Live And More comes complete with the same triple sleeve it had in 1978 and the 1999 follow-up Live And More Encore is included too, along with the Christmas Spirit curio and I’m A Rainbow – the 1981 album that was shelved by the record company, only seeing the light of day in 1996.

As if all this wasn’t enough, there are eight – yes, eight! – CDs of single edits, 12-inch versions, B-sides, remixes and rarities. Summer’s gorgeous, never officially released take on ‘La Vie en Rose’ is one of many treasures, along with her ‘Does He Love You?’ duet with Liza Minnelli and the much-coveted Junior Vasquez mix of ‘My Life’ from the autobiographical musical Donna was working on but never got to finish.

With a thorough essay about her life and career, this boxset is the next best thing: A biography in music, spanning classic albums like Love To Love You Baby and I Remember Yesterday (featuring the almighty dance music game-changer that was ‘I Feel Love’) to the Stock Aitken Waterman collaboration Another Place And Time via a few oddities like the New Wave influenced The Wanderer and the somewhat ill-fitting R&B stylings of Mistaken Identity.

Donna’s run of dance hits saw her rightly claim that Queen of Disco crown: the aforementioned ‘Love To Love You Baby’ and ‘I Feel Love’, plus ‘Last Dance’, ‘On The Radio’, ‘MacArthur Park’, ‘Hot Stuff’ and ‘Bad Girls’. And let’s not forget the camp classic that is ‘No More Tears (Enough Is Enough)’, which saw her paired with Barbra Streisand for what has to be the greatest duelling divas anthem ever.

When disco became a dirty word in the ’80s, Donna diversified with mixed results. The pop-rock of ‘She Works Hard For The Money’ added another anthem to her canon and ‘Dinner With Gershwin’ earned her a respectable number 13 chart placing over here, but the likes of ‘There Goes My Baby’ floundered.

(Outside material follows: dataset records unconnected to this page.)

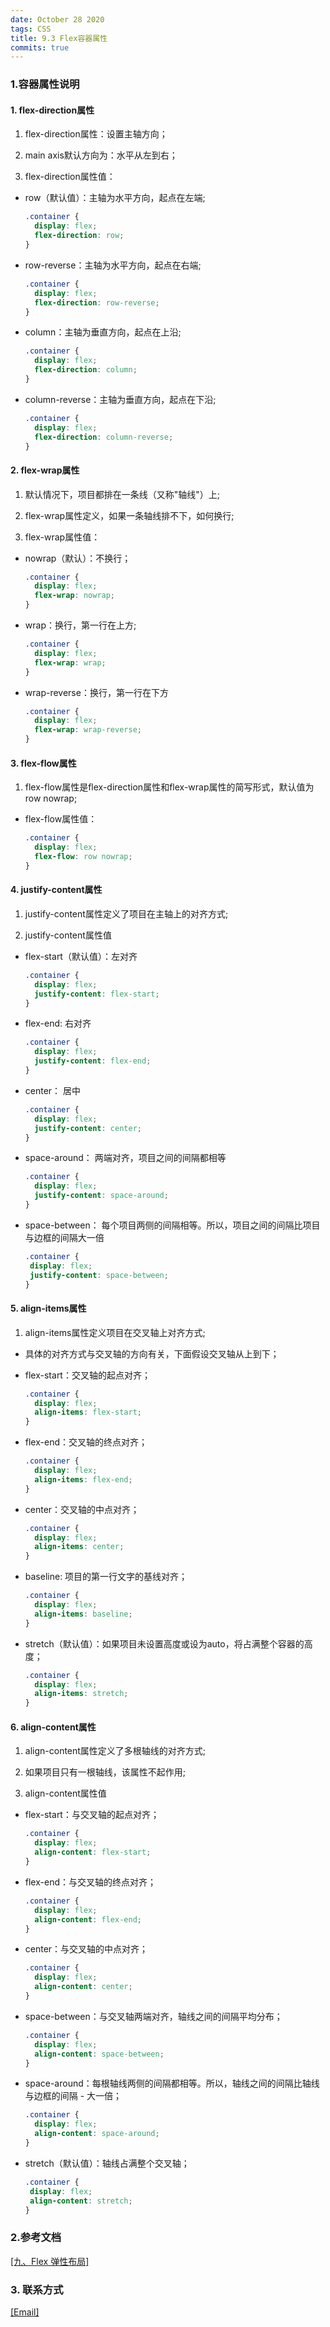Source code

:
 ```yaml
---
date: October 28 2020
tags: CSS
title: 9.3 Flex容器属性
commits: true
---
```

### 1.容器属性说明

#### 1. flex-direction属性

1. flex-direction属性：设置主轴方向；

2. main axis默认方向为：水平从左到右；

3. flex-direction属性值： 

  - row（默认值）：主轴为水平方向，起点在左端;

    ```css
    .container {
      display: flex;
      flex-direction: row;
    }
    ```
  - row-reverse：主轴为水平方向，起点在右端;

      ```css
      .container {
        display: flex;
        flex-direction: row-reverse;
      }
      ```

  - column：主轴为垂直方向，起点在上沿;

      ```css
      .container {
        display: flex;
        flex-direction: column;
      }
      ```
  - column-reverse：主轴为垂直方向，起点在下沿;

    ```css
    .container {
      display: flex;
      flex-direction: column-reverse;
    }
    ```

#### 2. flex-wrap属性

1. 默认情况下，项目都排在一条线（又称"轴线"）上;

2. flex-wrap属性定义，如果一条轴线排不下，如何换行;

3. flex-wrap属性值：

  - nowrap（默认）：不换行；

    ```css
    .container {
      display: flex;
      flex-wrap: nowrap;
    }
    ```

  - wrap：换行，第一行在上方;

      ```css
      .container {
        display: flex;
        flex-wrap: wrap;
      }
      ```

  - wrap-reverse：换行，第一行在下方

      ```css
      .container {
        display: flex;
        flex-wrap: wrap-reverse;
      }
      ```

#### 3. flex-flow属性

1. flex-flow属性是flex-direction属性和flex-wrap属性的简写形式，默认值为row nowrap;

- flex-flow属性值：

    ```css
    .container {
      display: flex;
      flex-flow: row nowrap;
    }
    ```

#### 4. justify-content属性

1. justify-content属性定义了项目在主轴上的对齐方式;

2. justify-content属性值

  - flex-start（默认值）：左对齐

      ```css
      .container {
        display: flex;
        justify-content: flex-start;
      }
      ```

  - flex-end: 右对齐

      ```css
      .container {
        display: flex;
        justify-content: flex-end;
      }
      ```

  - center： 居中

      ```css
      .container {
        display: flex;
        justify-content: center;
      }
      ```

  - space-around： 两端对齐，项目之间的间隔都相等 


      ```css
      .container {
        display: flex;
        justify-content: space-around;
      }
      ```

  - space-between： 每个项目两侧的间隔相等。所以，项目之间的间隔比项目与边框的间隔大一倍

       ```css
      .container {
        display: flex;
        justify-content: space-between;
      }
      ```

#### 5. align-items属性

1. align-items属性定义项目在交叉轴上对齐方式;

  - 具体的对齐方式与交叉轴的方向有关，下面假设交叉轴从上到下；

  - flex-start：交叉轴的起点对齐；

      ```css
      .container {
        display: flex;
        align-items: flex-start;
      }
      ```

  - flex-end：交叉轴的终点对齐；

      ```css
      .container {
        display: flex;
        align-items: flex-end;
      }
      ```

  - center：交叉轴的中点对齐；

      ```css
      .container {
        display: flex;
        align-items: center;
      }
      ```

  - baseline: 项目的第一行文字的基线对齐；

      ```css
      .container {
        display: flex;
        align-items: baseline;
      }
      ```

  - stretch（默认值）：如果项目未设置高度或设为auto，将占满整个容器的高度；

      ```css
      .container {
        display: flex;
        align-items: stretch;
      }
      ```

#### 6. align-content属性

1. align-content属性定义了多根轴线的对齐方式;

2. 如果项目只有一根轴线，该属性不起作用;

3. align-content属性值

  - flex-start：与交叉轴的起点对齐；

      ```css
      .container {
        display: flex;
        align-content: flex-start;
      }
      ```

  - flex-end：与交叉轴的终点对齐；

      ```css
      .container {
        display: flex;
        align-content: flex-end;
      }
      ```

  - center：与交叉轴的中点对齐；

      ```css
      .container {
        display: flex;
        align-content: center;
      }
      ```

  - space-between：与交叉轴两端对齐，轴线之间的间隔平均分布；

      ```css
      .container {
        display: flex;
        align-content: space-between;
      }
      ```

  - space-around：每根轴线两侧的间隔都相等。所以，轴线之间的间隔比轴线与边框的间隔  - 大一倍；

      ```css
      .container {
        display: flex;
        align-content: space-around;
      }
      ```

  - stretch（默认值）：轴线占满整个交叉轴；

       ```css
      .container {
        display: flex;
        align-content: stretch;
      }
      ```

### 2.参考文档

[[九、Flex 弹性布局]](https://web-oyster.github.io/2020/10/28/CSS/Tutorial/%E4%B9%9D%E3%80%81Flex%20%E5%BC%B9%E6%80%A7%E5%B8%83%E5%B1%80/)

### 3. 联系方式

[[Email]](yuanmin8888@outlook.com)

When SAW came to the rescue in 1989, they put that extraordinary voice to great use on ‘This Time I Know It’s For Real’ and ‘Love’s About To Change My Heart’, but a follow-up album never came to fruition and there were no more big hits on either side of the Atlantic – although she topped the US dance charts with three of the four cuts from ‘Crayons’, including the brilliant ‘I’m A Fire’.

The hardback book is a bit low on imagery but high on praise from producer Giorgio Moroder (the genius behind those early hits), Gloria Gaynor, Nile Rodgers and Jake Shears, who states: “Not only will Donna Summer’s otherworldly voice grace our dance floors forever, so will the legacy of her music.”

Ain’t that the truth, Scissor Sister!